Even when you transition to Medicare, managing your healthcare expenses remains a critical aspect of financial planning, especially for those living on a limited income. Understanding the scope of Medicare coverage is essential to prevent unexpected medical bills. In this article, we’ll delve into the aspects of healthcare that Medicare doesn’t cover, shedding light on what you need to budget for and the options available to ensure comprehensive health coverage.
- Medically Unreasonable and Unnecessary Services and Supplies: This category includes excessive therapies, diagnostic procedures, exams, and treatments for which the patient has no symptoms or diagnoses. Alternative therapies, such as transcendental meditation, also fall under this category.
- Healthcare Costs for Spouses and Dependents: While employer coverage often includes family members, Medicare only covers the individual. Some individuals opt to maintain their employer plan to provide coverage for their spouse and children.
- Deductibles and Co-payments: Medicare comes with deductibles and co-payments that individuals are responsible for. In 2024, original Medicare members must pay a $1,632 Part A deductible, in addition to a $240 deductible for Part B.
- Long-Term Hospitalization: Original Medicare covers up to 90 days of hospitalization but involves deductibles and co-payments per benefit period. After 90 days, individuals dip into their “lifetime reserve days,” incurring higher co-pays.
- Dental, Vision, and Hearing: Routine dental exams, dental work, dentures, and routine vision care, including eye exams, eyeglasses, or corrective contacts, are not covered. However, Medicare Advantage plans may offer some vision and hearing coverage.
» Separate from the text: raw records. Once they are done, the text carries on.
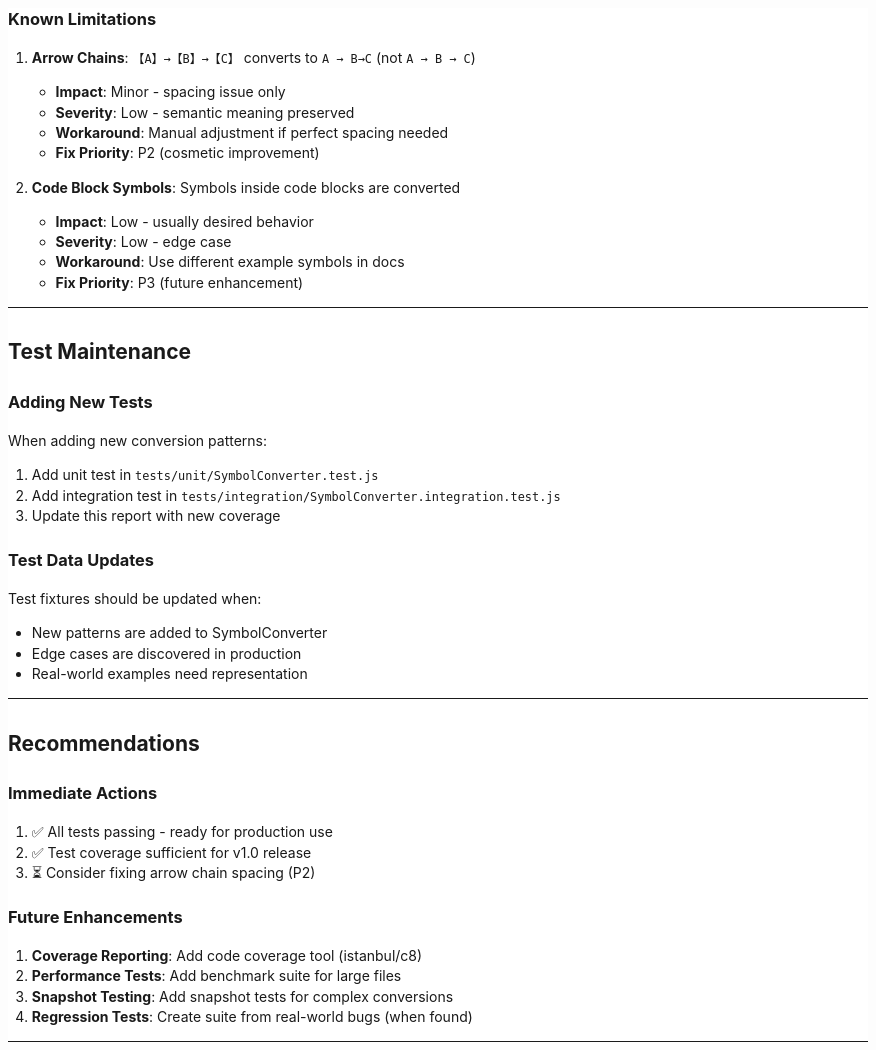 ### Known Limitations

1. **Arrow Chains**: `【A】→【B】→【C】` converts to `A → B→C` (not `A → B → C`)
   - **Impact**: Minor - spacing issue only
   - **Severity**: Low - semantic meaning preserved
   - **Workaround**: Manual adjustment if perfect spacing needed
   - **Fix Priority**: P2 (cosmetic improvement)

2. **Code Block Symbols**: Symbols inside code blocks are converted
   - **Impact**: Low - usually desired behavior
   - **Severity**: Low - edge case
   - **Workaround**: Use different example symbols in docs
   - **Fix Priority**: P3 (future enhancement)

---

## Test Maintenance

### Adding New Tests

When adding new conversion patterns:

1. Add unit test in `tests/unit/SymbolConverter.test.js`
2. Add integration test in `tests/integration/SymbolConverter.integration.test.js`
3. Update this report with new coverage

### Test Data Updates

Test fixtures should be updated when:
- New patterns are added to SymbolConverter
- Edge cases are discovered in production
- Real-world examples need representation

---

## Recommendations

### Immediate Actions

1. ✅ All tests passing - ready for production use
2. ✅ Test coverage sufficient for v1.0 release
3. ⏳ Consider fixing arrow chain spacing (P2)

### Future Enhancements

1. **Coverage Reporting**: Add code coverage tool (istanbul/c8)
2. **Performance Tests**: Add benchmark suite for large files
3. **Snapshot Testing**: Add snapshot tests for complex conversions
4. **Regression Tests**: Create suite from real-world bugs (when found)

---
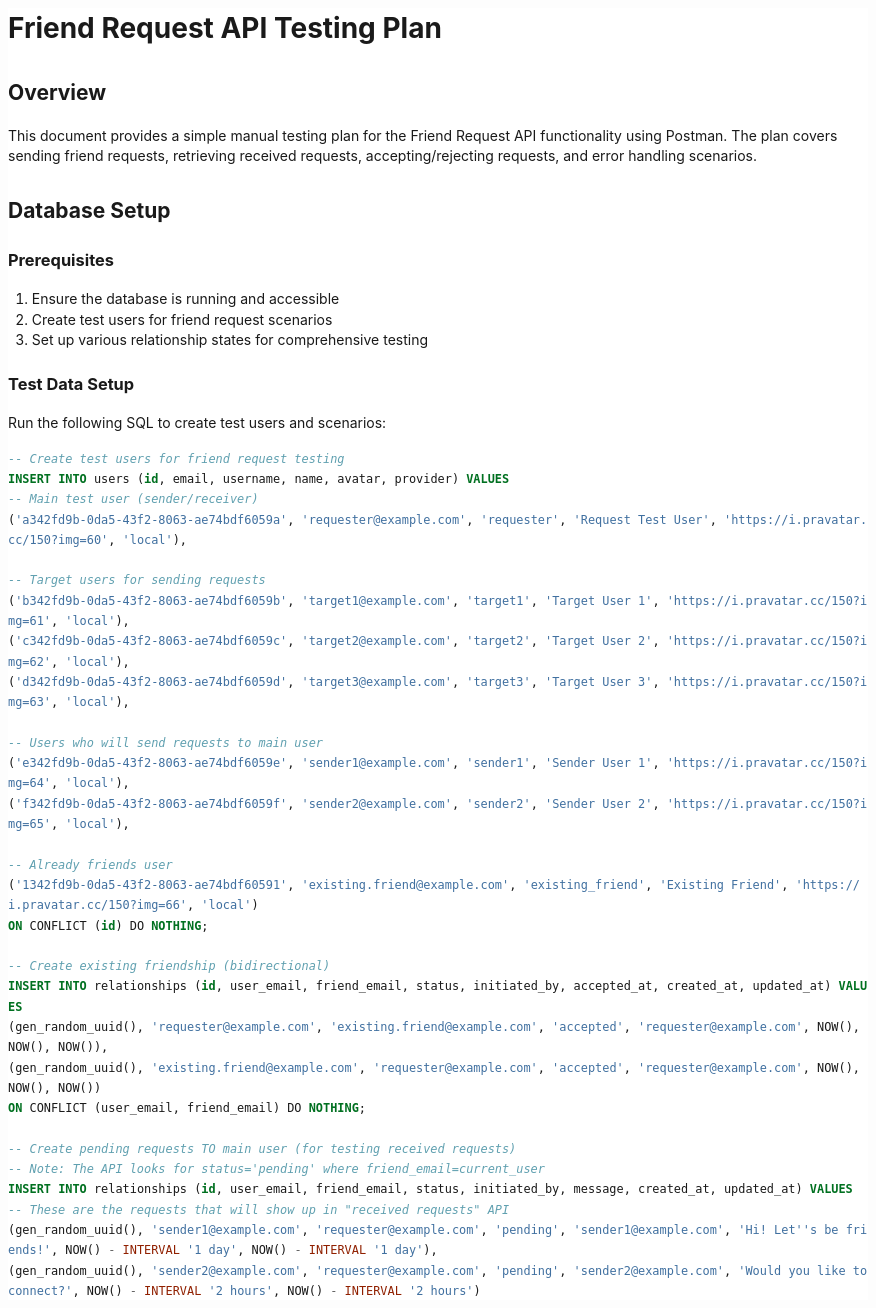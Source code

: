 # Friend Request API Testing Plan

## Overview
This document provides a simple manual testing plan for the Friend Request API functionality using Postman. The plan covers sending friend requests, retrieving received requests, accepting/rejecting requests, and error handling scenarios.

## Database Setup

### Prerequisites
1. Ensure the database is running and accessible
2. Create test users for friend request scenarios
3. Set up various relationship states for comprehensive testing

### Test Data Setup
Run the following SQL to create test users and scenarios:

```sql
-- Create test users for friend request testing
INSERT INTO users (id, email, username, name, avatar, provider) VALUES
-- Main test user (sender/receiver)
('a342fd9b-0da5-43f2-8063-ae74bdf6059a', 'requester@example.com', 'requester', 'Request Test User', 'https://i.pravatar.cc/150?img=60', 'local'),

-- Target users for sending requests
('b342fd9b-0da5-43f2-8063-ae74bdf6059b', 'target1@example.com', 'target1', 'Target User 1', 'https://i.pravatar.cc/150?img=61', 'local'),
('c342fd9b-0da5-43f2-8063-ae74bdf6059c', 'target2@example.com', 'target2', 'Target User 2', 'https://i.pravatar.cc/150?img=62', 'local'),
('d342fd9b-0da5-43f2-8063-ae74bdf6059d', 'target3@example.com', 'target3', 'Target User 3', 'https://i.pravatar.cc/150?img=63', 'local'),

-- Users who will send requests to main user
('e342fd9b-0da5-43f2-8063-ae74bdf6059e', 'sender1@example.com', 'sender1', 'Sender User 1', 'https://i.pravatar.cc/150?img=64', 'local'),
('f342fd9b-0da5-43f2-8063-ae74bdf6059f', 'sender2@example.com', 'sender2', 'Sender User 2', 'https://i.pravatar.cc/150?img=65', 'local'),

-- Already friends user
('1342fd9b-0da5-43f2-8063-ae74bdf60591', 'existing.friend@example.com', 'existing_friend', 'Existing Friend', 'https://i.pravatar.cc/150?img=66', 'local')
ON CONFLICT (id) DO NOTHING;

-- Create existing friendship (bidirectional)
INSERT INTO relationships (id, user_email, friend_email, status, initiated_by, accepted_at, created_at, updated_at) VALUES
(gen_random_uuid(), 'requester@example.com', 'existing.friend@example.com', 'accepted', 'requester@example.com', NOW(), NOW(), NOW()),
(gen_random_uuid(), 'existing.friend@example.com', 'requester@example.com', 'accepted', 'requester@example.com', NOW(), NOW(), NOW())
ON CONFLICT (user_email, friend_email) DO NOTHING;

-- Create pending requests TO main user (for testing received requests)
-- Note: The API looks for status='pending' where friend_email=current_user
INSERT INTO relationships (id, user_email, friend_email, status, initiated_by, message, created_at, updated_at) VALUES
-- These are the requests that will show up in "received requests" API
(gen_random_uuid(), 'sender1@example.com', 'requester@example.com', 'pending', 'sender1@example.com', 'Hi! Let''s be friends!', NOW() - INTERVAL '1 day', NOW() - INTERVAL '1 day'),
(gen_random_uuid(), 'sender2@example.com', 'requester@example.com', 'pending', 'sender2@example.com', 'Would you like to connect?', NOW() - INTERVAL '2 hours', NOW() - INTERVAL '2 hours')
```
- Non-Medically Necessary Foot Care: Unless medically necessary, Medicare does not cover regular foot care services, including flat foot treatment, corn and callus removal, nail care, and orthopedic shoes.
- Nursing Home Care: Medicare does not generally cover long-term nursing home care. While in a nursing home, individuals still use Medicare for other services, such as hospital care and medical supplies.
- International Medical Care: Original Medicare typically does not cover care outside the U.S., except in limited cases, like care in U.S. territories or during a cruise within territorial waters touching U.S. land.
- Cosmetic Surgery: Medicare does not cover the costs of cosmetic surgery, with rare exceptions for procedures that serve therapeutic purposes.
- Prior Authorization: Many services, especially in Medicare Advantage plans, require prior authorization before members can access them. This includes specialist visits, out-of-network care, and certain non-emergency procedures.
It’s essential to understand what Medicare covers and what it doesn’t to effectively plan for healthcare expenses and avoid financial surprises. Depending on your specific needs, you may need to explore additional coverage options or consider Medicare supplements like Medigap plans to fill the gaps in your original Medicare coverage.